How Devasena obtained the magic ointment.
Long ago, on account of the loss of my wife, I went forth to make a pilgrimage to all the holy bathing places, and in the course of my journey I came one evening to a temple with a garden. And I went in there to pass the night, and I saw inside a woman, and I remained there hospitably welcomed by her. And during the course of the night she elevated one lip to heaven, resting the other on the earth, and with expanded jaws said to me, “Have you seen before anywhere such a mouth as this?” Then I fearlessly drew my dagger with a frown, and said to her, “Have you seen such a man as this?” Then she assumed a gentle appearance without any horrible distortion of shape, and said to me, “I am a Yakshí, Vandhyá by name, and I am pleased with your courage; so now tell me what I can do to gratify you.”
When the Yakshiṇí said this, I answered her, “If you are really pleased with me, then enable me to go round to all the holy waters without any suffering.” When the Yakshí heard this, she gave me an ointment for my feet;[4] by means of it I travelled to all the holy bathing-places, and I have been able to run behind you now so far as this place. And by its aid I come to this wood here every day, and eat fruits, and then return to Ujjayiní and attend upon you.

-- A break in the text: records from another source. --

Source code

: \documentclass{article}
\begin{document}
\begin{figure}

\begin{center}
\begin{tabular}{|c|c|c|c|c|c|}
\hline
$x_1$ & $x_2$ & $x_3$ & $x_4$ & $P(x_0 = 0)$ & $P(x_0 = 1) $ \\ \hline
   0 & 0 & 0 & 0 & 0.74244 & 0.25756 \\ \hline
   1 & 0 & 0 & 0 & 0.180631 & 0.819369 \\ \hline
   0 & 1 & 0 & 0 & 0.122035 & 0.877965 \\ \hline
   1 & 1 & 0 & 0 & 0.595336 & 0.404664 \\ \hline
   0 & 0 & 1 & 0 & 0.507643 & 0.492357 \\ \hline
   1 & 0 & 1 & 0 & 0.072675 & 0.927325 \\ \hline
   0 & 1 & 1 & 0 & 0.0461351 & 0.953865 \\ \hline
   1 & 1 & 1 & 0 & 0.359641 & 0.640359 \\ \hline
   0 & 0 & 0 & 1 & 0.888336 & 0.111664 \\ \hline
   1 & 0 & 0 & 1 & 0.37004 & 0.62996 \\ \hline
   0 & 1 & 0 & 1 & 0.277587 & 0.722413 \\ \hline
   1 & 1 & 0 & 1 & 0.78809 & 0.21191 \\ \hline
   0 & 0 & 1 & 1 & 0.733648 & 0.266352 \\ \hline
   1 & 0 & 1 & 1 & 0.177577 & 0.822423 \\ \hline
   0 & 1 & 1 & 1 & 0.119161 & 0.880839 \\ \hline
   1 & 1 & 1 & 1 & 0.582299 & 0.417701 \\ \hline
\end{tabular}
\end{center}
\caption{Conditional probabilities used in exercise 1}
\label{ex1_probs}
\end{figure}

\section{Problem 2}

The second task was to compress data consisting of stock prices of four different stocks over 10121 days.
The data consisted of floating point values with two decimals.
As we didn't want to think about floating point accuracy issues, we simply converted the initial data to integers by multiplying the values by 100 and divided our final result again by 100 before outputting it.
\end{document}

When I told that tale to the king, I saw by his pleased face that he thought in his heart that I was a follower well-suited to him. I again said to him, “King, I will bring you here some very sweet fruits, if you will be pleased to eat them.” The king said to me, “I will not eat; I do not require anything; but do you eat something, as you are exhausted.” Then I got hold of a gourd and ate it, and no sooner had I eaten it, than it turned me into a python.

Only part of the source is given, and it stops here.